When our daughter arrived, everything shifted. There was no more time for anything outside of feeding, changing, and putting some one down for a nap. Nothing is ever clean for longer than three minutes, my clothes are always covered is someone's food, my eye brows are bushy, and dinner is never made until after bedtime.

I've learned that my feelings of inadequacy stem from this idea I have in my head of the way things should be. I should always be dressed, have my hair cleaned and done, have my makeup on, have the tidiest house, a healthy dinner on the stove, a happy and smiling infant playing on her own, a toddler sitting down quietly reading a book, and a scale that flashes a magic number at me after an early morning gym session (which I, of course, have the energy to get in), but that isn't real life, or at least not mine.

I feel like everyday is a constant battle to be happy with the way life is. This overwhelming feeling of the way life should be can so often suck the goodness right out of the everyday moments going around me.

I try to distract myself with friendships and social media to keep me from feeling like I'm not doing a good job. I think I need to learn to focus more inwardly. I need to stop looking for things outside my home to make me happy. I need to pay more attention to my kids. I need to be more patient. I need to be more loving. I need to teach them more. I need to be present more. I'm not sure why lately being present seems to be the hardest task, but when I am engaged, focused, calm, patient, loving, it is the best feeling I have ever felt. I want to bottle it up and feel it forever. Funny thing is, I can. I just have to do all those things more.
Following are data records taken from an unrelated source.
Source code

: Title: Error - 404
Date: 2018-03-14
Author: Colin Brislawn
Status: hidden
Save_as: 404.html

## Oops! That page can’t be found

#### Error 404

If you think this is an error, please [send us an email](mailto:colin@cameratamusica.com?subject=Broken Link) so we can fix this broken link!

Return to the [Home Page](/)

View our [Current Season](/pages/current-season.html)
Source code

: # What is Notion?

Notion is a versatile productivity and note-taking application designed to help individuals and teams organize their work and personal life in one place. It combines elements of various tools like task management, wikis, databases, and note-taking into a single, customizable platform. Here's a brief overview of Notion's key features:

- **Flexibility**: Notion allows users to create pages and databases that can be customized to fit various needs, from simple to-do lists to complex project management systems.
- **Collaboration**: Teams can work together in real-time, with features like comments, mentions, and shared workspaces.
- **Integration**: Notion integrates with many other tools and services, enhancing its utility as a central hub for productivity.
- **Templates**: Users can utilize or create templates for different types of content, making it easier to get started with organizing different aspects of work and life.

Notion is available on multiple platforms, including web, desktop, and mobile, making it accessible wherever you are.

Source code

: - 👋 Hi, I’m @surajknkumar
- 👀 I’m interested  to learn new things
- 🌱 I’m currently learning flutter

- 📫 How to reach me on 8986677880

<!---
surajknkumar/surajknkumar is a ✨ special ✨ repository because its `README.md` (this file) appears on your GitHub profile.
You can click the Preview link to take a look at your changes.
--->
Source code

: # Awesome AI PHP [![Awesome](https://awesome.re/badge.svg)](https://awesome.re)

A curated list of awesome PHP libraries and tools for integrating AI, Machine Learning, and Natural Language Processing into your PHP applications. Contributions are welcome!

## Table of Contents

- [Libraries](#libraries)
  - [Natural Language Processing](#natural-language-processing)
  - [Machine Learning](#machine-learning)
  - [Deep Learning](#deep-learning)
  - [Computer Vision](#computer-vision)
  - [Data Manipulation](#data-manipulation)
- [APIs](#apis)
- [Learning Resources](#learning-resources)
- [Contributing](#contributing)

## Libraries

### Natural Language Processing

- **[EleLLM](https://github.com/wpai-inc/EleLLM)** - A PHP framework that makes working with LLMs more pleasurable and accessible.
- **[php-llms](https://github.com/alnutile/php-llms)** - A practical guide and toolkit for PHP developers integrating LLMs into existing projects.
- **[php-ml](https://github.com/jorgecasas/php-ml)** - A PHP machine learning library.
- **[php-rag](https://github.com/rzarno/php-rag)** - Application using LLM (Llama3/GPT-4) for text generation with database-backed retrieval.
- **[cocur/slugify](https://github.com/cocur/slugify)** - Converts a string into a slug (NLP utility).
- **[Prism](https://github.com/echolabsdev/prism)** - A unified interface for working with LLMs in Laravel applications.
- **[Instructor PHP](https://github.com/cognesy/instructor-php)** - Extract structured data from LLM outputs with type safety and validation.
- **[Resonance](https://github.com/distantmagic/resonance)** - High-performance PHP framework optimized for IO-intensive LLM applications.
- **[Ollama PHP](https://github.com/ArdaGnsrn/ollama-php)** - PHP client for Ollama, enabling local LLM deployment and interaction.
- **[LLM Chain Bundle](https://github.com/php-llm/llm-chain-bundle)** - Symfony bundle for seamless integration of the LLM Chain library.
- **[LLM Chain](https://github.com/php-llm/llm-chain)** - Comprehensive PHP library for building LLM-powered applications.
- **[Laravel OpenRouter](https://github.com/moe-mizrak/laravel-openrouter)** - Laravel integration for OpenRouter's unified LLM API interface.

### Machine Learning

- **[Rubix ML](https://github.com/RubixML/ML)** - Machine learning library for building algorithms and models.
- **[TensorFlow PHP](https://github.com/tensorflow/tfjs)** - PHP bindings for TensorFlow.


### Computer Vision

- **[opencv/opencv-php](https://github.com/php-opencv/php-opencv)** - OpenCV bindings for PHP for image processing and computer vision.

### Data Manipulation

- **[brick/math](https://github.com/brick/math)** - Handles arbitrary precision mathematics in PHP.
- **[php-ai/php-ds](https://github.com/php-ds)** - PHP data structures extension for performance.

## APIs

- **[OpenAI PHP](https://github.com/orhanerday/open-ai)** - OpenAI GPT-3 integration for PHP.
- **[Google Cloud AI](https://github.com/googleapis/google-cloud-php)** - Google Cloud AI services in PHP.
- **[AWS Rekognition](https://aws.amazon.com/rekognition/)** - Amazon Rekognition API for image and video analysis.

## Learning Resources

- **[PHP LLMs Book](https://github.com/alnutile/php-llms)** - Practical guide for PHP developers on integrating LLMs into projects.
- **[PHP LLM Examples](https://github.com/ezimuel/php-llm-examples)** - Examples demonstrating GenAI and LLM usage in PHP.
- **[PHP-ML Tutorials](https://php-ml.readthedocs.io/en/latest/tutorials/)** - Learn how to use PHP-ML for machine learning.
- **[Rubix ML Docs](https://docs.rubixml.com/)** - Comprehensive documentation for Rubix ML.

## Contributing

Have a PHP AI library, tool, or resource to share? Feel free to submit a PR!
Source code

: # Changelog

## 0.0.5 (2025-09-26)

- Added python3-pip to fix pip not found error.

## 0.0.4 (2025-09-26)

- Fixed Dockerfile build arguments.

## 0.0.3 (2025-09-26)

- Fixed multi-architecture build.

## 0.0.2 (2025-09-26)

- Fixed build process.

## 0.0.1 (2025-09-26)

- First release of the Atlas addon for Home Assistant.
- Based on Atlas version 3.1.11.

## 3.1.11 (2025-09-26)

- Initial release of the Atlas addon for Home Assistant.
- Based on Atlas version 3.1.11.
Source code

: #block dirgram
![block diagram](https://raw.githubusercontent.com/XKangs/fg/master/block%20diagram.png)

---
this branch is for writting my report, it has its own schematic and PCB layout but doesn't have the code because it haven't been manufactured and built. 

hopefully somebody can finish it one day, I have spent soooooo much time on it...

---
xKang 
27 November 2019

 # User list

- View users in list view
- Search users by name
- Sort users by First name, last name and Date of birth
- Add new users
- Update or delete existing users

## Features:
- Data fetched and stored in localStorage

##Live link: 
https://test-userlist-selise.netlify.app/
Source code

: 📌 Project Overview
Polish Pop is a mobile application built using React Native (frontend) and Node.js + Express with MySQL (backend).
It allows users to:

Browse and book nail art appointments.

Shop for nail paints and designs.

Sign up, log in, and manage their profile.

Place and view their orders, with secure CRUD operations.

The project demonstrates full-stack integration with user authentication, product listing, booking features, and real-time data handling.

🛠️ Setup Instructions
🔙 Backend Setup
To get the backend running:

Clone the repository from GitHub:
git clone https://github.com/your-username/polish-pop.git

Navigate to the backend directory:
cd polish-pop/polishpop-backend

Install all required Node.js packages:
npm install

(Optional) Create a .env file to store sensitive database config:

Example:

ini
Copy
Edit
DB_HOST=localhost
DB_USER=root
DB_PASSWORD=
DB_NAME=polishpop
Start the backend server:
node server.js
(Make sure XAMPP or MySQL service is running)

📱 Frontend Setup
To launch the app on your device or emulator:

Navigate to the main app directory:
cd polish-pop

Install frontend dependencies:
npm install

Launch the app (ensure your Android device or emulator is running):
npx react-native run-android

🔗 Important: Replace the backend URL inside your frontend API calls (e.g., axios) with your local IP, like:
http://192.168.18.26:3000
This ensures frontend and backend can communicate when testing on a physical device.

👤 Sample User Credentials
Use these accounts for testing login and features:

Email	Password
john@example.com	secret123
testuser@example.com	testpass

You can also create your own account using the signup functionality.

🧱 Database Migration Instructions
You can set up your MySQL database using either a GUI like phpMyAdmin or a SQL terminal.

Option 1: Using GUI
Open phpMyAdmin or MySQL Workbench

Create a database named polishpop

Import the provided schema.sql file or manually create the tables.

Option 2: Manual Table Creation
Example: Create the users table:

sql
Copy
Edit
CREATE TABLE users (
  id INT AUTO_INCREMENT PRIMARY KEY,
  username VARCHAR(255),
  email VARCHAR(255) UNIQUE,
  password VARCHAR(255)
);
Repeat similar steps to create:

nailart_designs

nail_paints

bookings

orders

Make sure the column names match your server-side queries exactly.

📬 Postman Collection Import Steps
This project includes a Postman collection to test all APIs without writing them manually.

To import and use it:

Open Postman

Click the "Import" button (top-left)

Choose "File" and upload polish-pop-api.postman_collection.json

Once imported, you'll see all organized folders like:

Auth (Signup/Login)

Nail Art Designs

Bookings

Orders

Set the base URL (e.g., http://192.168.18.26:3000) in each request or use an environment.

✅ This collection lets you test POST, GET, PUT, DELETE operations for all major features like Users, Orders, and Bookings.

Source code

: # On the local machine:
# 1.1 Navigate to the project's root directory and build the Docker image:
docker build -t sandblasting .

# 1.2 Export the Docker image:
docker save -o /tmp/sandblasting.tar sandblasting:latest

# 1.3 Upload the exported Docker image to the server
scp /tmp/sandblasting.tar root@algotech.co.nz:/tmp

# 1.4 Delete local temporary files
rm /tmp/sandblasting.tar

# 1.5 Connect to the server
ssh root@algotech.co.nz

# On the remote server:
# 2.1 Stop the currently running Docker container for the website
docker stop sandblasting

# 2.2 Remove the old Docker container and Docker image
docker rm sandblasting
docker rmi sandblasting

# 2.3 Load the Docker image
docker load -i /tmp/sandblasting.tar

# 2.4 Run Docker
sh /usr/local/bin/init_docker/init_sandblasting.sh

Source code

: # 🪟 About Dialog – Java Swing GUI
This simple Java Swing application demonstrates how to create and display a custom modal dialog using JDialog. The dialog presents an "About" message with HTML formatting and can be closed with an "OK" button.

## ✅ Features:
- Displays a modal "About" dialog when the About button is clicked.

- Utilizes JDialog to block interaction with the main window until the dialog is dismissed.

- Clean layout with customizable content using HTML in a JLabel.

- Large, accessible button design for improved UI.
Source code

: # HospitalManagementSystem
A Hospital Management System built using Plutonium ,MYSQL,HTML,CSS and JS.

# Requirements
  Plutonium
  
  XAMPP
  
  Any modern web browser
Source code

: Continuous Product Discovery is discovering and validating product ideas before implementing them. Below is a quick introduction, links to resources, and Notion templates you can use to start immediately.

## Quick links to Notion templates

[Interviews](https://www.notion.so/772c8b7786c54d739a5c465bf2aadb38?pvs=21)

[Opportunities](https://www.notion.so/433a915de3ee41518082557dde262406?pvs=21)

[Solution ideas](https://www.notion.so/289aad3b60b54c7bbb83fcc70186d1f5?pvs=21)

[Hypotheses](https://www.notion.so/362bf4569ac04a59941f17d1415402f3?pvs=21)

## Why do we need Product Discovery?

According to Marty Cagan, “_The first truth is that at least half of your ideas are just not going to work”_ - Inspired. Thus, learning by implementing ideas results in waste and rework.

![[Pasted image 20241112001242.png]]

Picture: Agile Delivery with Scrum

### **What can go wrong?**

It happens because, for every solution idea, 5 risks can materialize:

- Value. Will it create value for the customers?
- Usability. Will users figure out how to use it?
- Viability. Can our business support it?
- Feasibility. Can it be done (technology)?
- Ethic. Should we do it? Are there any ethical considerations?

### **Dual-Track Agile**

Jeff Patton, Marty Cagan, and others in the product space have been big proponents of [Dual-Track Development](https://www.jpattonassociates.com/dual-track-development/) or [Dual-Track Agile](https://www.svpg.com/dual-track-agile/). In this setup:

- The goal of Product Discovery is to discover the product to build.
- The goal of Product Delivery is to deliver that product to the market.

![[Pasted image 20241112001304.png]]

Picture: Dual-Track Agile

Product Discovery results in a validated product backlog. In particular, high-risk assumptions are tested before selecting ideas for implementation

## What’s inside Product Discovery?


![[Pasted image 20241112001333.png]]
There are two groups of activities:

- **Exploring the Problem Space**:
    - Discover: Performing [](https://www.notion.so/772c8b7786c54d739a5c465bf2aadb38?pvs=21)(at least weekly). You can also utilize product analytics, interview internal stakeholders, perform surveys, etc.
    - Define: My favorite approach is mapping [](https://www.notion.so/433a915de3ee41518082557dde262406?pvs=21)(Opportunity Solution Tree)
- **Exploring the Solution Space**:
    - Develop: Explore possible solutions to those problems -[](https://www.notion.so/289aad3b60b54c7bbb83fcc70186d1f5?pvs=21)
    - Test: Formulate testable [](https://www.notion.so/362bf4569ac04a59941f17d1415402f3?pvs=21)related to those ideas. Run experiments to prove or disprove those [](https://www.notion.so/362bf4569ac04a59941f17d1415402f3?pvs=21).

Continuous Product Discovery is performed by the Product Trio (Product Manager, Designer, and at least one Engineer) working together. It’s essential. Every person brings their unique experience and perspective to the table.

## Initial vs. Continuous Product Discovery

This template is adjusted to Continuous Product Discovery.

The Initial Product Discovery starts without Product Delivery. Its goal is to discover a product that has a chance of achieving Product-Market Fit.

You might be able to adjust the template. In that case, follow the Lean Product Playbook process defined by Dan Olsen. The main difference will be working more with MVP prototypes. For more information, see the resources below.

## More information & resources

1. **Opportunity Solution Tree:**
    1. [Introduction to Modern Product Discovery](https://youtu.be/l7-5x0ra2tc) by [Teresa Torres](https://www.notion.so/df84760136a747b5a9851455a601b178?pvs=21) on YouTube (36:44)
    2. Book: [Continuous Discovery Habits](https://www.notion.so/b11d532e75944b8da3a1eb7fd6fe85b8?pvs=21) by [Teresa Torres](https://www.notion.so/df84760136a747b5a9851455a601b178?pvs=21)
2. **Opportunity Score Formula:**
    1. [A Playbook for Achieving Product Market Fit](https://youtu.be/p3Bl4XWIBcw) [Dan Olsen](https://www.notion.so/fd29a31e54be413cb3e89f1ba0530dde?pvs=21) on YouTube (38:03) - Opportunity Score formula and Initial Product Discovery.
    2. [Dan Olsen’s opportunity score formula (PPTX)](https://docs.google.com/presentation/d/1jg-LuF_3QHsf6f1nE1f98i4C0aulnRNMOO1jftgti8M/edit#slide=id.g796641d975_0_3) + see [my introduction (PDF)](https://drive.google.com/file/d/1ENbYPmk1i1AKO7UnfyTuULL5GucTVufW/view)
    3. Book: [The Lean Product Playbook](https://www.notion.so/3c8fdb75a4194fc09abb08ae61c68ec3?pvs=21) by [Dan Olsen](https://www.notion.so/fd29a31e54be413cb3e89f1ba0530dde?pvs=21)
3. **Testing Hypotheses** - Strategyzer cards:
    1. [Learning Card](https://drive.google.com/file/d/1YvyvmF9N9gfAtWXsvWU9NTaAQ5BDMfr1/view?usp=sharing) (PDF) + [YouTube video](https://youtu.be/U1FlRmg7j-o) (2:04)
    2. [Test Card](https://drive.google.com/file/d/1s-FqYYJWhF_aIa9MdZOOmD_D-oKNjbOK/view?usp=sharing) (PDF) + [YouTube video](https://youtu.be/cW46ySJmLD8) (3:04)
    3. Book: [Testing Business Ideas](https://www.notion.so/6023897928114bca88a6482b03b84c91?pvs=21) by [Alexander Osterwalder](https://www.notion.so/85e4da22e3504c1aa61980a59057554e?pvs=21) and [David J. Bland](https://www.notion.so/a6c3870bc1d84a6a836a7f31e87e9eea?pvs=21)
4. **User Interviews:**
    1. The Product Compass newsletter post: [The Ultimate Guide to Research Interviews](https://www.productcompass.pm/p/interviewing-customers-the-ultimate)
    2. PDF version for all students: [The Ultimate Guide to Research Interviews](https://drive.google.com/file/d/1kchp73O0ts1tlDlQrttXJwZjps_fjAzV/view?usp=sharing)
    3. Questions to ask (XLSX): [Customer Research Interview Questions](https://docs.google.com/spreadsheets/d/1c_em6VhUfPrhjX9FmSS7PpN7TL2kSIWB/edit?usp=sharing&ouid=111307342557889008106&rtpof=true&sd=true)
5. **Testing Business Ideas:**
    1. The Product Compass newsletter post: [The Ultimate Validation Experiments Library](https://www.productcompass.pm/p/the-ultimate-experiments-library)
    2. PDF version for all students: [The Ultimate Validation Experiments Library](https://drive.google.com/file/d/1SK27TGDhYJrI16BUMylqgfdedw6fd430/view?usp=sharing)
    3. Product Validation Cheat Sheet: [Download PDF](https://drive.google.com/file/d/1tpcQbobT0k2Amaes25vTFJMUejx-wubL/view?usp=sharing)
Here's to trying to do them more, and pushing the distractions away. What goes on outside the walls of my home is completely beyond my control, and what happens within them is entirely my doing. If I can make my home the happiest place, I know I would be the happiest too.

Cheers.

overalls- on sale for $39 // top- old navy // shoes- vans // bag- HAPP brand
baby girl- shoes- owo // pants- target // top- gap // turban- mini mandy tangerine
baby boy- shoes- little cottonwood // pants- gap // shirt- wakened kids

2 comments:

  1. This sounds a lot like what I am learning as I read "The Gifts of Imperfection" by Brene Brown! It's so hard to change our expectations, and the idea of who we are supposed to be. Thanks for your honesty, and sharing this process!

    ReplyDelete
  2. Thank you for your transparency! You are 100% not alone. I appreciate how (in your posts) you are frequently taking a step back and evaluating your perspective-- it is inspiring to someone who is in the same stage in life and also struggles with perfectionism! But I think that can also be a strength that helps us thrive when healthy perspective is involved. Thank you and please keep doing what you do here!

    ReplyDelete

Related Posts Plugin for WordPress, Blogger...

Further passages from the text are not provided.